Riad pagherà caro, ha detto un portavoce governativo a Teheran. Come reagiranno gli iraniani?

«L’Iran ha tutto l’interesse a non cadere nella trappola tesa dai sauditi. Reagiranno verbalmente, è chiaro, ma credo che eviteranno di fare il gioco dei sauditi complicando le loro relazioni col resto del mondo»

Questo vale anche per i conservatori, i pasdaran e tutti coloro che in Iran mirano a indebolire il governo Rouhani, tanto più che manca solo un mese a elezioni che potrebbero rafforzarlo?

«Siamo ancora al primo passo, è presto per fare previsioni, ma credo che gli iraniani eviteranno di cadere nella trappola».

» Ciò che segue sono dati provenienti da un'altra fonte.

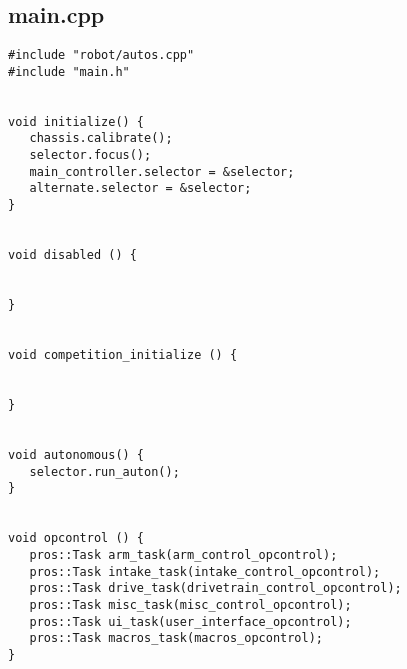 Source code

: \subsection*{main.cpp}
\begin{verbatim}
#include "robot/autos.cpp"
#include "main.h"


void initialize() {
   chassis.calibrate();
   selector.focus();
   main_controller.selector = &selector;
   alternate.selector = &selector;
}


void disabled () {


}


void competition_initialize () {


}


void autonomous() {
   selector.run_auton();
}


void opcontrol () {
   pros::Task arm_task(arm_control_opcontrol);
   pros::Task intake_task(intake_control_opcontrol);
   pros::Task drive_task(drivetrain_control_opcontrol);
   pros::Task misc_task(misc_control_opcontrol);
   pros::Task ui_task(user_interface_opcontrol);
   pros::Task macros_task(macros_opcontrol);
}


\end{verbatim}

L’Arabia Saudita ha compiuto in un anno 157capitazioni pubbliche, esporta la jihad pur affermando di combattere l’Is, secondo Amnesty International usa le condanne a morte come strumento politico contro la minoranza sciita. Quando smetteremo di guardare all’Arabia Saudita come a un partner strategico?

«E’ complicato. Ci sono di mezzo troppi interessi. I sauditi hanno molta influenza, comprano armi, sono coinvolti in tanti affari. La questione è che l’Occidente deve decidere se vuol fare sul serio nella guerra contro l’Is o no. Deve scegliere se focalizzarsi contro il Califfato o contro l’Iran. Le due cose insieme non sono possibili. L’Arabia Saudita fa una politica che giova al sedicente Stato Islamico, e anche tra la popolazione saudita ci sono molte simpatie verso il Califfato. Se fa sul serio nel combattere l’Is l’Occidente deve far pressione sull’Arabia Saudita. Ha a disposizione armi diplomatiche, economiche, può scegliere. Ma finora non ha esercitato la benché minima pressione».

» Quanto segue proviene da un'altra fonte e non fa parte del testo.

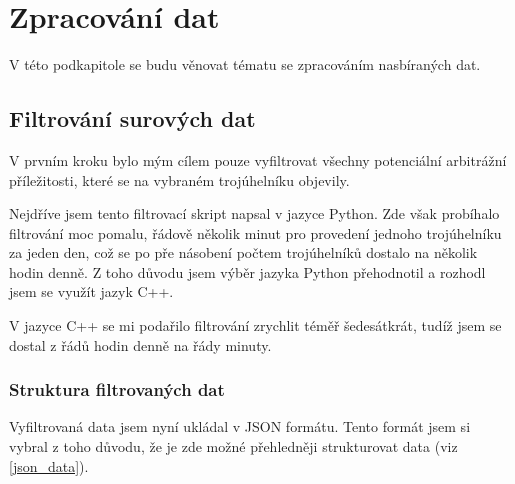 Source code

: \documentclass[thesis=B,czech]{FITthesis}[2019/03/21]
\begin{document}

\section{Zpracování dat}
V této podkapitole se budu věnovat tématu se zpracováním nasbíraných dat.

\subsection{Filtrování surových dat}
V prvním kroku bylo mým cílem pouze vyfiltrovat všechny potenciální arbitrážní příležitosti, které se na vybraném trojúhelníku objevily.

Nejdříve jsem tento filtrovací skript napsal v jazyce Python. Zde však probíhalo filtrování moc pomalu, řádově několik minut pro provedení jednoho trojúhelníku za jeden den, což se po pře násobení počtem trojúhelníků dostalo na několik hodin denně. Z toho důvodu jsem výběr jazyka Python přehodnotil a rozhodl jsem se využít jazyk C++. 

V jazyce C++ se mi podařilo filtrování zrychlit téměř šedesátkrát, tudíž jsem se dostal z řádů hodin denně na řády minuty.

\subsubsection{Struktura filtrovaných dat}
Vyfiltrovaná data jsem nyní ukládal v JSON formátu. Tento formát jsem si vybral z toho důvodu, že je zde možné přehledněji strukturovat data (viz \ref{json_data}).
\end{document}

Il nuovo re Salman, con il figlio Mohammed da lui nominato secondo erede al trono, è in carica solo da dieci mesi ma sembra voglia passare alla storia come il nuovo Saladino. C’è una nuova dottrina Salman per l’Arabia Saudita?

«Secondo me è cambiato solo lo stile. Il regno saudita è sempre stato un regno fondamentalista, fondato sull’islam radicale, che ha fornito denaro e ispirazione a tutti i radicalismi. I re sauditi non tengono ad essere chiamati re- ci sono tanti re al mondo. Vogliono essere chiamati “custodi dei luoghi sacri”. Sembra un titolo senza pretese ma la dice lunga su un’idea di potere che va ben oltre i confini del Regno ».

Quale strategia seguono?

«Nei luoghi sacri, la Mecca e Medina, confluiscono i credenti di tutti i continenti, dalla Bosnia all’America, dalla Nigeria alla Malesia. Finora i sauditi usavano il petrolio in silenzio, in silenzio mandavano nel mondo i predicatori wahabiti a diffondere la loro versione radicale dell’islam. Oggi si muovono apertamente. In Egitto finanziano i generali, in Libia Siria e Irak sostengono i ribelli, in Yemen hanno dato avvio a una guerra contro gli Houthi perché li considerano alleati dell’Iran. L‘Iran è il nemico giurato: nessuno quanto i sauditi, forse nemmeno Israele, teme l’egemonia iraniana in Medio Oriente».